La New Civil Liberties Alliance, un groupe juridique à but non lucratif, a contesté pour la première fois la règle du bâillonnement de la CFTC en 2019, arguant qu'elle restreignait l'expression véridique et manquait de base juridique. Les sociétés de cryptomonnaies qui ont fait l'objet de mesures d'exécution de la part des deux agences avaient également critiqué cette disposition comme une violation des droits du Premier Amendement.

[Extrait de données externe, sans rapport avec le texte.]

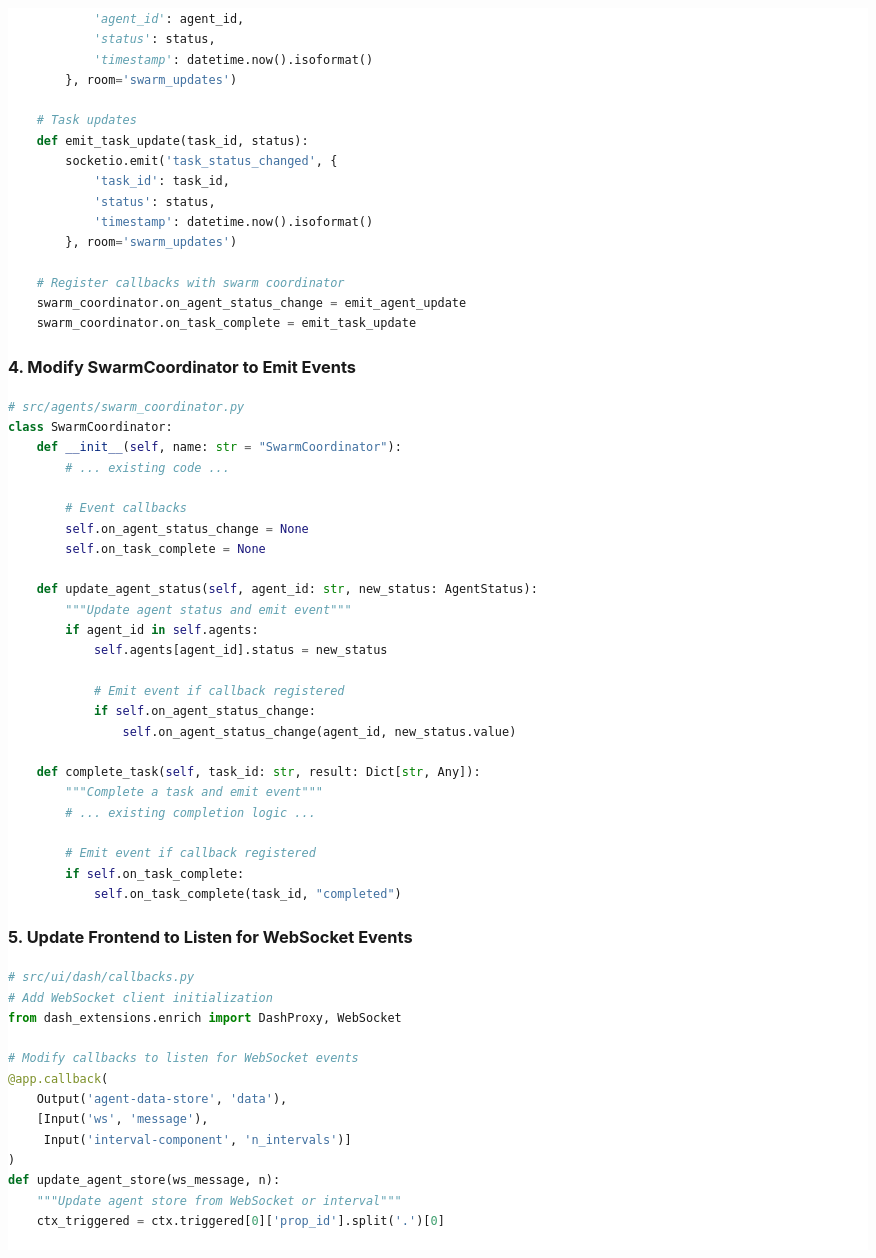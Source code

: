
 ```python
            'agent_id': agent_id,
            'status': status,
            'timestamp': datetime.now().isoformat()
        }, room='swarm_updates')
    
    # Task updates
    def emit_task_update(task_id, status):
        socketio.emit('task_status_changed', {
            'task_id': task_id,
            'status': status,
            'timestamp': datetime.now().isoformat()
        }, room='swarm_updates')
    
    # Register callbacks with swarm coordinator
    swarm_coordinator.on_agent_status_change = emit_agent_update
    swarm_coordinator.on_task_complete = emit_task_update
```

### 4. Modify SwarmCoordinator to Emit Events
```python
# src/agents/swarm_coordinator.py
class SwarmCoordinator:
    def __init__(self, name: str = "SwarmCoordinator"):
        # ... existing code ...
        
        # Event callbacks
        self.on_agent_status_change = None
        self.on_task_complete = None
    
    def update_agent_status(self, agent_id: str, new_status: AgentStatus):
        """Update agent status and emit event"""
        if agent_id in self.agents:
            self.agents[agent_id].status = new_status
            
            # Emit event if callback registered
            if self.on_agent_status_change:
                self.on_agent_status_change(agent_id, new_status.value)
    
    def complete_task(self, task_id: str, result: Dict[str, Any]):
        """Complete a task and emit event"""
        # ... existing completion logic ...
        
        # Emit event if callback registered
        if self.on_task_complete:
            self.on_task_complete(task_id, "completed")
```

### 5. Update Frontend to Listen for WebSocket Events
```python
# src/ui/dash/callbacks.py
# Add WebSocket client initialization
from dash_extensions.enrich import DashProxy, WebSocket

# Modify callbacks to listen for WebSocket events
@app.callback(
    Output('agent-data-store', 'data'),
    [Input('ws', 'message'),
     Input('interval-component', 'n_intervals')]
)
def update_agent_store(ws_message, n):
    """Update agent store from WebSocket or interval"""
    ctx_triggered = ctx.triggered[0]['prop_id'].split('.')[0]
    
```
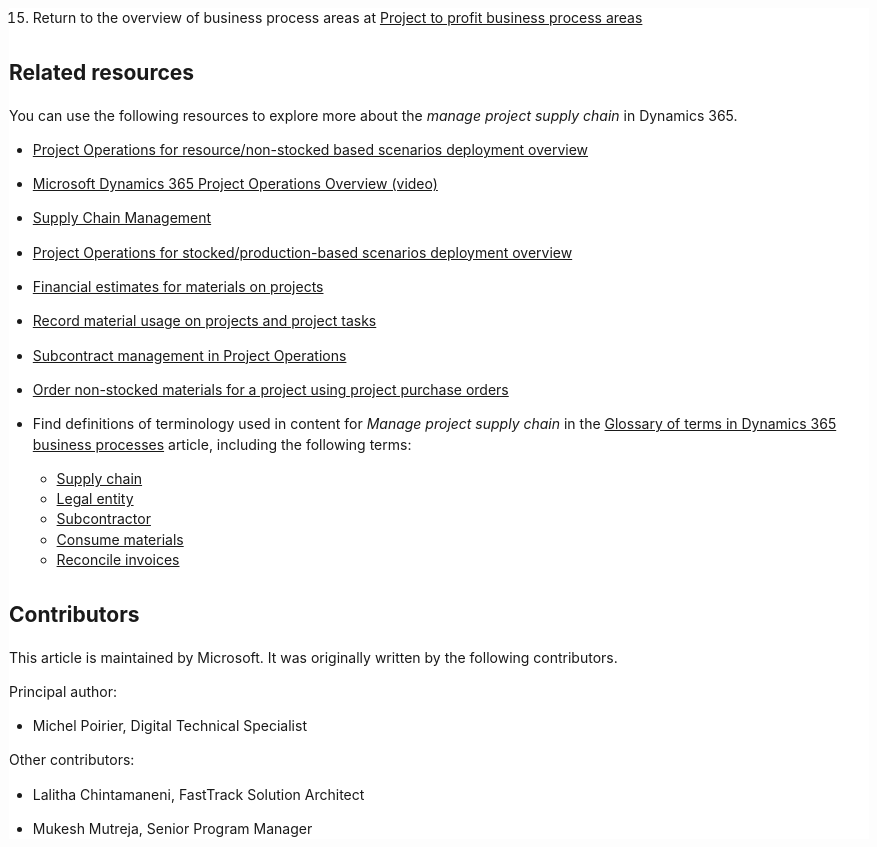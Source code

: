 15. Return to the overview of business process areas at [Project to profit business process areas](project-to-profit-areas.md)  

## Related resources

You can use the following resources to explore more about the *manage project supply chain* in Dynamics 365.

- [Project Operations for resource/non-stocked based scenarios deployment overview](/dynamics365/project-operations/environment/project-operations-integrated-deployment-overview)  
- [Microsoft Dynamics 365 Project Operations Overview (video)](https://community.dynamics.com/videos/post/?postid=86ea94cd-2914-ee11-8f6e-00224827eb85)  
- [Supply Chain Management](https://dynamics.microsoft.com/supply-chain-management/overview/)  
- [Project Operations for stocked/production-based scenarios deployment overview](/dynamics365/project-operations/prod-pma/project-operations-prod-order-deployment-overview)
- [Financial estimates for materials on projects](/dynamics365/project-operations/project-management/create-material-estimate)
- [Record material usage on projects and project tasks](/dynamics365/project-operations/material/material-usage-log)
- [Subcontract management in Project Operations](/dynamics365/project-operations/pro/subcontracting/managing-subcontracts-overview)
- [Order non-stocked materials for a project using project purchase orders](/dynamics365/project-operations/procurement/non-stocked-materials-project-purchase-orders)
- Find definitions of terminology used in content for *Manage project supply chain* in the [Glossary of terms in Dynamics 365 business processes](glossary.md) article, including the following terms:

  - [Supply chain](glossary.md#supply-chain)  
  - [Legal entity](glossary.md#legal-entity)  
  - [Subcontractor](glossary.md#subcontractor)  
  - [Consume materials](glossary.md#consume-materials)  
  - [Reconcile invoices](glossary.md#reconcile-invoices)  



## Contributors

This article is maintained by Microsoft. It was originally written by the following contributors.

Principal author:

- Michel Poirier, Digital Technical Specialist

Other contributors:

- Lalitha Chintamaneni, FastTrack Solution Architect

- Mukesh Mutreja, Senior Program Manager
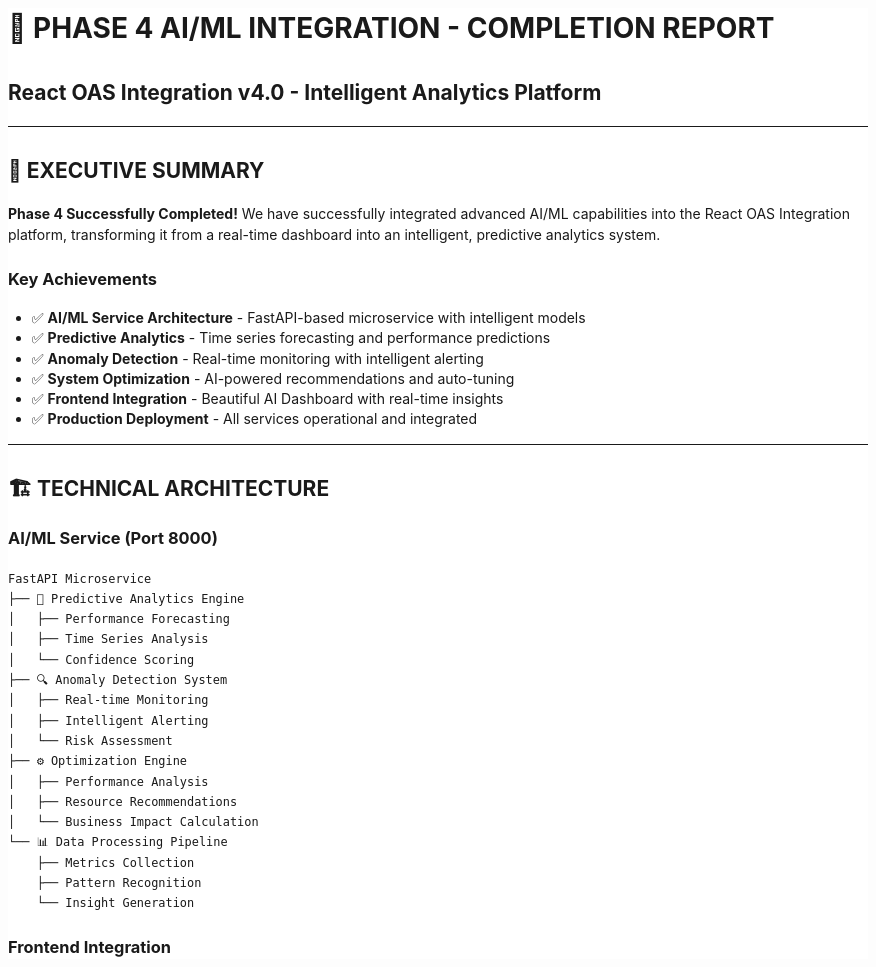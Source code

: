 # 🧠 **PHASE 4 AI/ML INTEGRATION - COMPLETION REPORT**

## **React OAS Integration v4.0 - Intelligent Analytics Platform**

---

## 🎯 **EXECUTIVE SUMMARY**

**Phase 4 Successfully Completed!** We have successfully integrated advanced AI/ML capabilities into the React OAS Integration platform, transforming it from a real-time dashboard into an intelligent, predictive analytics system.

### **Key Achievements**

- ✅ **AI/ML Service Architecture** - FastAPI-based microservice with intelligent models
- ✅ **Predictive Analytics** - Time series forecasting and performance predictions
- ✅ **Anomaly Detection** - Real-time monitoring with intelligent alerting
- ✅ **System Optimization** - AI-powered recommendations and auto-tuning
- ✅ **Frontend Integration** - Beautiful AI Dashboard with real-time insights
- ✅ **Production Deployment** - All services operational and integrated

---

## 🏗️ **TECHNICAL ARCHITECTURE**

### **AI/ML Service (Port 8000)**

```
FastAPI Microservice
├── 🔮 Predictive Analytics Engine
│   ├── Performance Forecasting
│   ├── Time Series Analysis
│   └── Confidence Scoring
├── 🔍 Anomaly Detection System
│   ├── Real-time Monitoring
│   ├── Intelligent Alerting
│   └── Risk Assessment
├── ⚙️ Optimization Engine
│   ├── Performance Analysis
│   ├── Resource Recommendations
│   └── Business Impact Calculation
└── 📊 Data Processing Pipeline
    ├── Metrics Collection
    ├── Pattern Recognition
    └── Insight Generation
```

### **Frontend Integration**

La CFTC a indiqué qu'elle n'appliquera pas les clauses de non-déni existantes déjà intégrées dans les règlements passés et ne prendra aucune mesure si les parties les violent. Cependant, l'agence pourrait encore exiger que certains défendeurs admettent certains faits ou responsabilités dans les futurs règlements, en particulier dans les affaires impliquant une fraude ou un préjudice public important.
Ce changement de politique intervient dans le cadre d'un recalibrage plus large de l'application des règles américaines en matière de cryptomonnaies sous l'administration Trump. Jeudi, la CFTC a fait annuler son règlement de 5 millions de dollars avec la plateforme d'échange de cryptomonnaies Gemini, une affaire que Selig a qualifiée de « ciblée politiquement ». Tim Massad, qui a présidé la CFTC sous l'administration Obama, a déclaré à Cointelegraph que ce revirement était « extraordinairement inhabituel ».
David Miller, directeur de la Division de l'application des règles de la CFTC, a déclaré que ce changement « harmonise l'approche de règlement de la Commission avec celles adoptées par d'autres agences et garantit des résolutions plus équitables dans les affaires d'exécution ». Chris Iacovella, président de l'American Securities Association, a salué le changement parallèle de la SEC, estimant que l'ancienne politique avait entravé la liberté d'expression.
Les critiques ont toutefois averti que permettre aux défendeurs de nier les allégations après un règlement pourrait affaiblir l'effet dissuasif des actions d'exécution. Ben Schiffrin du groupe de défense financière Better Markets a dénoncé la SEC pour avoir mis en œuvre son changement de règle sans consultation publique, déclarant que l'agence « devrait vouloir que le public n'ait aucun doute sur le fait que ses sanctions sont fondées sur des violations des lois sur les valeurs mobilières ».
Le changement de politique de la CFTC prend effet immédiatement dès sa publication au Registre fédéral. L'agence a indiqué que cette révocation offre une plus grande flexibilité lors du règlement des actions d'exécution, préservant les ressources administratives et accélérant l'indemnisation des victimes.